Central Europe’s Forgotten Convergence Crusade
With the main Central Europe stock markets in the Czech Republic, Hungary and Poland beaten up through the first half, private equity competitors have moved to urge rediscovery of their asset class marginalized over the past decade, with less than $1 billion in funds raised last year according to industry association EMPEA, just 1% of the broader region total. Despite relatively high-growth consumer-driven economies with a combined 120 million population among a dozen EU member states, inflows are a tiny fraction of the pre-crisis level, when excitement peaked over post-communist income, competitiveness and earnings “catch up.” From 2006-08 $11 billion was easily solicited on strong returns, with individual fund closes above $500 million targeting company privatization and restructuring. Since that period, only half of managers have launched another vehicle, as popular telecoms plays faded. Engineering and technology is a new focus, and exits have included public share offerings in Budapest and Bucharest alongside traditional trade sales. The private capital penetration ratio is 0.1%, and although currency and political risks are favorable versus other emerging markets deal size is a constraint.

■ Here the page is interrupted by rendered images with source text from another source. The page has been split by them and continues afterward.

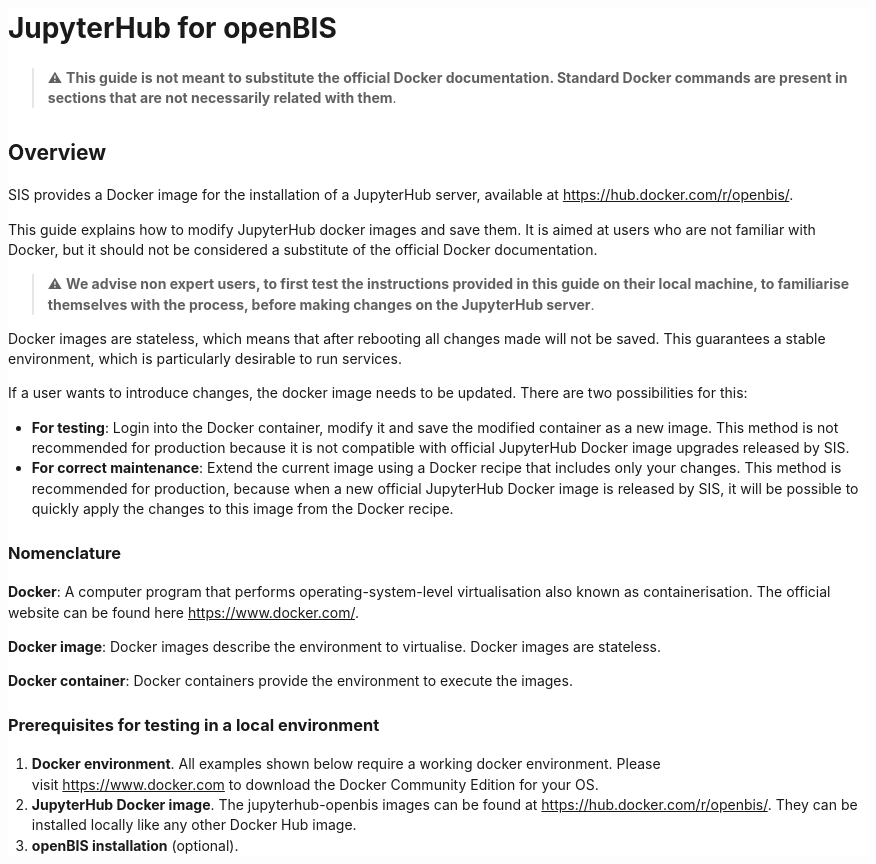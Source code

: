 JupyterHub for openBIS
======================

> :warning: **This guide is not meant to substitute the official Docker documentation. Standard Docker commands are present in sections that are not necessarily related with them**. 

## Overview

SIS provides a Docker image for the installation of a JupyterHub server,
available at <https://hub.docker.com/r/openbis/>.

This guide explains how to modify JupyterHub docker images and save
them. It is aimed at users who are not familiar with Docker, but it
should not be considered a substitute of the official Docker
documentation.

> :warning: **We advise non expert users, to first test the instructions provided in this guide on their local machine, to familiarise themselves with the process, before making changes on the JupyterHub server**.

Docker images are stateless, which means that after rebooting all
changes made will not be saved. This guarantees a stable environment,
which is particularly desirable to run services.

If a user wants to introduce changes, the docker image needs to be
updated. There are two possibilities for this: 

-   **For testing**: Login into the Docker container, modify it and save
    the modified container as a new image. This method is not
    recommended for production because it is not compatible with
    official JupyterHub Docker image upgrades released by SIS.
-   **For correct maintenance**: Extend the current image using a Docker
    recipe that includes only your changes. This method is recommended
    for production, because when a new official JupyterHub Docker image
    is released by SIS, it will be possible to quickly apply the changes
    to this image from the Docker recipe.

### Nomenclature

**Docker**: A computer program that performs operating-system-level
virtualisation also known as containerisation. The official website can
be found here <https://www.docker.com/>.

**Docker image**: Docker images describe the environment to virtualise.
Docker images are stateless.

**Docker container**: Docker containers provide the environment to
execute the images.

### Prerequisites for testing in a local environment

1.  **Docker environment**. All examples shown below require a working
    docker environment. Please visit <https://www.docker.com> to
    download the Docker Community Edition for your OS.
2.  **JupyterHub Docker image**. The jupyterhub-openbis images can be
    found at <https://hub.docker.com/r/openbis/>. They can be installed
    locally like any other Docker Hub image.
3.  **openBIS installation** (optional).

Outside active development institutions like the EBRD and EIB with a dual smaller transaction mandate, general partners are hard-pressed to allocate several hundred million dollars as most commitments concentrate in the $50 million range. Domestic pension funds are typically absent, with a public instrument preference or bars to speculative venture capital participation. Poland, Romania and the Baltics are exceptions, but their engagement is “piecemeal,” the analysis suggests. It adds on the positive side that fund relationships have developed over decades and valuations are low, with recent buyouts under six times earnings. Low to middle market funds between $100-250 million are an open space, and credit could be offered with equity, experts believe. Poland has absorbed one-third of activity historically, and Southeast Europe and the Balkans are underrepresented, but for private managers to jump in, development agencies must take the lead. Poland’s future in turn is under scrutiny with a populist government emphasizing state intervention already eliminating the voluntary pension industry.

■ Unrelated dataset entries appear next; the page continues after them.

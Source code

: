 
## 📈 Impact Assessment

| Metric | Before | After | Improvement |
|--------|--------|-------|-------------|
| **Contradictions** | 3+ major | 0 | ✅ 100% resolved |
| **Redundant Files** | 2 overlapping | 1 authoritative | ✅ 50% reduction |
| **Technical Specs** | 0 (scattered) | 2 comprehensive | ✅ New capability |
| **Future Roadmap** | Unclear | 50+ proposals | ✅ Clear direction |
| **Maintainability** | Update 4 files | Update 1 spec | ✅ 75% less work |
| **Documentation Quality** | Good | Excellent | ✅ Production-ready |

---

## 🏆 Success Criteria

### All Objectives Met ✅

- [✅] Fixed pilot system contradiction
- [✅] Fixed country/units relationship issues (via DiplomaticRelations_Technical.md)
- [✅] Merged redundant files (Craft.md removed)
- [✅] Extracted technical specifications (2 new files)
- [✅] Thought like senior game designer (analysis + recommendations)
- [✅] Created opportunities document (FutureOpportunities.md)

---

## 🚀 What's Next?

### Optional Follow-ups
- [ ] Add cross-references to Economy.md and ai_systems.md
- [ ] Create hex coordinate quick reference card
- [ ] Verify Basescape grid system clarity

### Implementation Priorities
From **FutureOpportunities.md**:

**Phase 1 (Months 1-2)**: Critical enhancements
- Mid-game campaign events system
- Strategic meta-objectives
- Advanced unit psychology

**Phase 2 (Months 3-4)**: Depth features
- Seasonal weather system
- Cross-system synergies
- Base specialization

Russia and Turkey were not covered but managers have soured on their prospects too in country choice surveys. Russian securities are under US and EU sanctions, but oil and gas plays have recovered with higher prices as re-elected President Putin again promises economic reforms, with technocrats including former Finance Minister Kudrin in line to rejoin the cabinet. Fiscal discipline may involve military spending cuts and raised retirement age, as monetary policy progressively loosens with rate easing. The bill for big private bank rescues may reach $50 billion as secret stakes and deals with government giant VTB were revealed. The other state behemoth Sberbank meanwhile shed its Turkish subsidiary nominally to focus at home, as concerns also mount about the country’s overstretched banks and economy. President Erdogan handily won re-election, although opposition parties widened their parliament bloc, as financial assets continue to perform at the bottom of the regional pack. With the lira’s double digit depreciation family conglomerates, which must roll over overseas credit lines, are suddenly in renegotiation mode and the outcome may further unsettle byzantine central bank and political standoffs.